The plaintiff, U.S. Philips, is the assignee of a patent claiming a high-pressure mercury vapor discharge lamps filled with a gaseous mixture in which “at least one of the halogens Cl, Br or I is present in a quantity between 10-6 and 10 -4 µmol/mm3.” Mr. Rolfes, the patent portfolio manager of Philips International B.V., sent Iwasaki a letter on his Philips International B.V. letterhead. That stationery did not identify U.S. Philips as the patent owner and did not disclose the corporate relationship between U.S. Philips and Philips International B.V., an IP holding company. It did identify Mr. Rolfes as “Patent Portfolio Manager” speaking for “Corporate Intellectual Property, Philips International B.V.” U.S. Philips later filed an infringement suit against Iwasaki alleging infringement of the patent and seeking damages back to the date of the notice letter.

The district court found that Rolfes’ letter, though it identified “U.S. Philips Corporation, New York, N.Y.”, as the patent assignee, did not constitute adequate notice for triggering damages as it did not come from the actual patent owner. The Federal Circuit reversed, noting that the information printed on the patent (attached to the letter) was enough to put an accused infringer on notice of the patent owner’s identity, even though the assignment information printed on the face of a patent is not a conclusive indication of the patent’s current ownership. Thus, the Court found the notice requirement, as explained by the Federal Circuit in Lans v. Digital Equipment, was satisfied since the patent owner was in fact identified, and the letter was sent as an invitation to contact B.V., the party having ultimate responsibility for licensing and enforcement of the patent.

On claim construction, the district court’s construed the claim term, “a quantity between 10-6 and 10 -4 µmol/mm3,” to be a range between, but not including either bound, i.e., 10-6 and 10 -4 µmol/mm3. Specifically the district court found that the range was not bounded by an order of magnitude or an approximation. The Federal Circuit affirmed, dismissing U.S. Philips’ argument that a number such as 10 -4 means something different and less precise than 1 x10 -4.

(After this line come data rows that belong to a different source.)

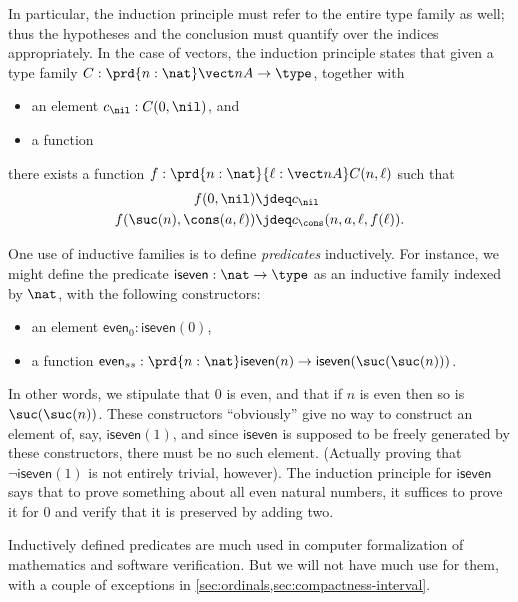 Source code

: In particular, the induction principle must refer to the entire type family as well; thus the hypotheses and the conclusion must quantify over the indices appropriately.
In the case of vectors, the induction principle states that given a type family $C:\prd{n:\nat} \vect n A \to \type$, together with
\begin{itemize}
\item an element $c_\nil : C(0,\nil)$, and
\item a function 
\end{itemize}
there exists a function $f:\prd{n:\nat}{\ell:\vect n A} C(n,\ell)$ such that
\begin{align*}
  f(0,\nil) &\jdeq c_\nil\\
  f(\suc(n),\cons(a,\ell)) &\jdeq c_\cons(n,a,\ell,f(\ell)).
\end{align*}

%
%
One use of inductive families is to define \emph{predicates} inductively.
For instance, we might define the predicate $\mathsf{iseven}:\nat\to\type$ as an inductive family indexed by $\nat$, with the following constructors:
\begin{itemize}
\item an element $\mathsf{even}_0 : \mathsf{iseven}(0)$,
\item a function $\mathsf{even}_{ss} : \prd{n:\nat} \mathsf{iseven}(n) \to \mathsf{iseven}(\suc(\suc(n)))$.
\end{itemize}
In other words, we stipulate that $0$ is even, and that if $n$ is even then so is $\suc(\suc(n))$.
These constructors ``obviously'' give no way to construct an element of, say, $\mathsf{iseven}(1)$, and since $\mathsf{iseven}$ is supposed to be freely generated by these constructors, there must be no such element.
(Actually proving that $\neg \mathsf{iseven}(1)$ is not entirely trivial, however).
The induction principle for $\mathsf{iseven}$ says that to prove something about all even natural numbers, it suffices to prove it for $0$ and verify that it is preserved by adding two.

%
Inductively defined predicates are much used in computer formalization of mathematics and software verification.
But we will not have much use for them, with a couple of exceptions in \cref{sec:ordinals,sec:compactness-interval}.

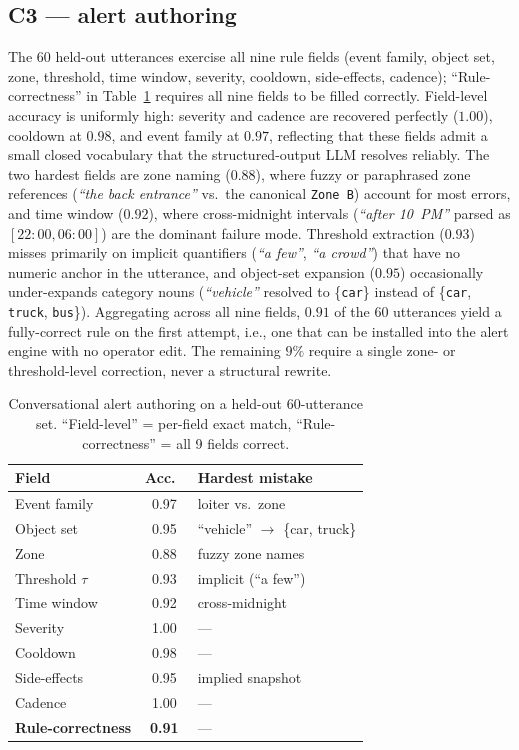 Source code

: ﻿\documentclass[conference]{IEEEtran}
\theoremstyle{definition}
\begin{document}
\subsection{C3 — alert authoring}
The 60 held-out utterances exercise all nine rule fields (event family, object set, zone, threshold, time window, severity, cooldown, side-effects, cadence); ``Rule-correctness'' in Table~\ref{tab:alert_authoring} requires all nine fields to be filled correctly. Field-level accuracy is uniformly high: severity and cadence are recovered perfectly ($1.00$), cooldown at $0.98$, and event family at $0.97$, reflecting that these fields admit a small closed vocabulary that the structured-output LLM resolves reliably. The two hardest fields are zone naming ($0.88$), where fuzzy or paraphrased zone references (\textit{``the back entrance''} vs.\ the canonical \texttt{Zone~B}) account for most errors, and time window ($0.92$), where cross-midnight intervals (\textit{``after 10~PM''} parsed as $[22{:}00, 06{:}00]$) are the dominant failure mode. Threshold extraction ($0.93$) misses primarily on implicit quantifiers (\textit{``a few''}, \textit{``a crowd''}) that have no numeric anchor in the utterance, and object-set expansion ($0.95$) occasionally under-expands category nouns (\textit{``vehicle''} resolved to \{\texttt{car}\} instead of \{\texttt{car}, \texttt{truck}, \texttt{bus}\}). Aggregating across all nine fields, $0.91$ of the 60 utterances yield a fully-correct rule on the first attempt, i.e., one that can be installed into the alert engine with no operator edit. The remaining $9\%$ require a single zone- or threshold-level correction, never a structural rewrite.
\begin{table}[!t]
\caption{Conversational alert authoring on a held-out 60-utterance set. ``Field-level'' = per-field exact match, ``Rule-correctness'' = all 9 fields correct.}
\label{tab:alert_authoring}
\centering
\scriptsize
\setlength{\tabcolsep}{3pt}
\begin{tabular*}{\columnwidth}{@{\extracolsep{\fill}}lcl@{}}
\toprule
Field & Acc.\ & Hardest mistake \\
\midrule
Event family       & 0.97 & loiter vs.\ zone \\
Object set         & 0.95 & ``vehicle'' $\to$ \{car, truck\} \\
Zone               & 0.88 & fuzzy zone names \\
Threshold $\tau$   & 0.93 & implicit (``a few'') \\
Time window        & 0.92 & cross-midnight \\
Severity           & 1.00 & --- \\
Cooldown           & 0.98 & --- \\
Side-effects       & 0.95 & implied snapshot \\
Cadence            & 1.00 & --- \\
\midrule
\textbf{Rule-correctness} & \textbf{0.91} & --- \\
\bottomrule
\end{tabular*}
\end{table}
\end{document}
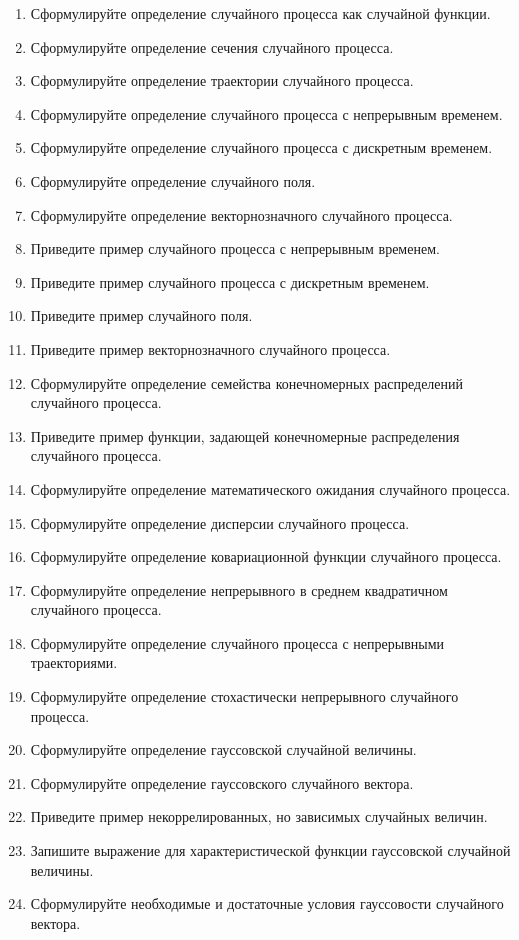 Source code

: \documentclass[a4paper,12pt]{extreport}
\renewcommand{\=}[1]{\stackrel{#1}{=}} %
\begin{document}
\begin{enumerate}
	\item Сформулируйте определение случайного процесса как случайной функции.
	\item Сформулируйте определение сечения случайного процесса.
	\item Сформулируйте определение траектории случайного процесса.

	\item Сформулируйте определение случайного процесса с непрерывным временем.
	\item Сформулируйте определение случайного процесса с дискретным временем.
	\item Сформулируйте определение случайного поля.
	\item Сформулируйте определение векторнозначного случайного процесса.

	\item Приведите пример случайного процесса с непрерывным временем.
	\item Приведите пример случайного процесса с дискретным временем.
	\item Приведите пример случайного поля.
	\item Приведите пример векторнозначного случайного процесса.

	\item Сформулируйте определение семейства конечномерных распределений случайного процесса.
	\item Приведите пример функции, задающей конечномерные распределения случайного процесса.

	\item Сформулируйте определение математического ожидания случайного процесса.
	\item Сформулируйте определение дисперсии случайного процесса.
	\item Сформулируйте определение ковариационной функции случайного процесса.
	
	\item Сформулируйте определение непрерывного в среднем квадратичном случайного процесса.
	\item Сформулируйте определение случайного процесса с непрерывными траекториями.
	\item Сформулируйте определение стохастически непрерывного случайного процесса.

	\item Сформулируйте определение гауссовской случайной величины.
	\item Сформулируйте определение гауссовского случайного вектора.
	\item Приведите пример некоррелированных, но зависимых случайных величин.
	\item Запишите выражение для характеристической функции гауссовской
	случайной величины.
	\item Сформулируйте необходимые и достаточные условия гауссовости случайного вектора.


\end{enumerate}
\end{document}
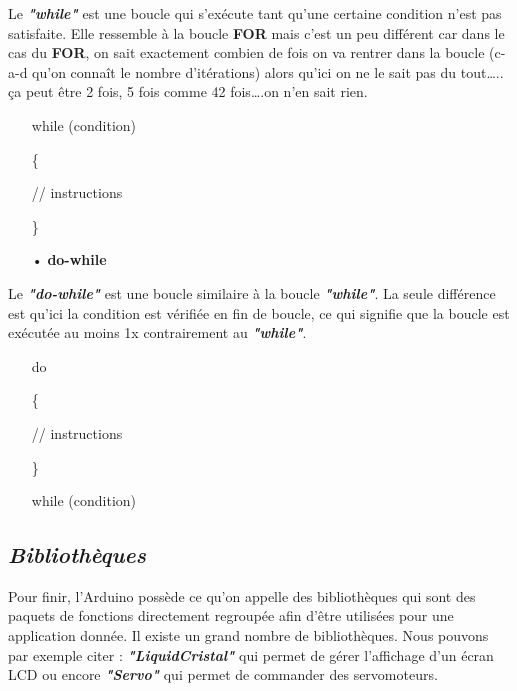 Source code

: \documentclass[12pt,a4paper]{article}
\begin{document}
\bigskip
Le \textit{\textbf{"while"}} est une boucle qui s’exécute tant qu’une certaine condition n’est pas satisfaite. Elle ressemble à la boucle \textbf{FOR} mais c’est un peu différent car dans le cas du \textbf{FOR}, on sait exactement combien de fois on va rentrer dans la boucle (c-a-d qu’on connaît le nombre d’itérations)  alors qu’ici on ne le sait pas du tout….. ça peut être 2 fois, 5 fois comme 42 fois….on n’en sait rien. 


\bigskip
\bigskip
\begin{itemize}
     \item[] while (condition)
    \item[]  \{
    \item[] // instructions
    \item[]  \}
\end{itemize}

\begin{itemize}
\bigskip
   \item[•] \Large{\textbf{do-while}}
\end{itemize}

\bigskip
Le \textit{\textbf{"do-while"}} est une boucle similaire à la boucle \textit{\textbf{"while"}}. La seule différence est qu’ici la condition est vérifiée en fin de boucle, ce qui signifie que la boucle est exécutée au moins 1x contrairement au \textit{\textbf{"while"}}.

\bigskip
\begin{itemize}
     \item[] do
    \item[]  \{
    \item[] // instructions
    \item[]  \}
    \item[] while (condition)
\end{itemize}

\newpage
\subsection{\textit{\textbf{Bibliothèques}}}

Pour finir, l’Arduino possède ce qu’on appelle des bibliothèques qui sont des paquets de fonctions directement regroupée afin d’être utilisées pour une application donnée. Il existe un grand nombre de bibliothèques. Nous pouvons par exemple citer : \textit{\textbf{"LiquidCristal"}} qui permet de gérer l’affichage d’un écran LCD ou encore \textit{\textbf{"Servo"}} qui permet de commander des servomoteurs.
\end{document}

However, the Federal Circuit reversed the district court’s holding that infringement of the recited numerical range under the doctrine of equivalents would vitiate the claim limitation and that resort to the doctrine of equivalents was therefore foreclosed as a matter of law. Rather the Court found that the recitation of a numerical range does not preclude reliance or the doctrine of equivalents (distinguishing its holding in Moore v. Standard Register that the “qualitative” term “majority” could never encompass less than 50 percent) and remanded the matter to district court to consider, on a case-by-case basis and based on a Festo estoppel analysis, whether any of Iwasaki’s lamps infringe under the doctrine equivalents.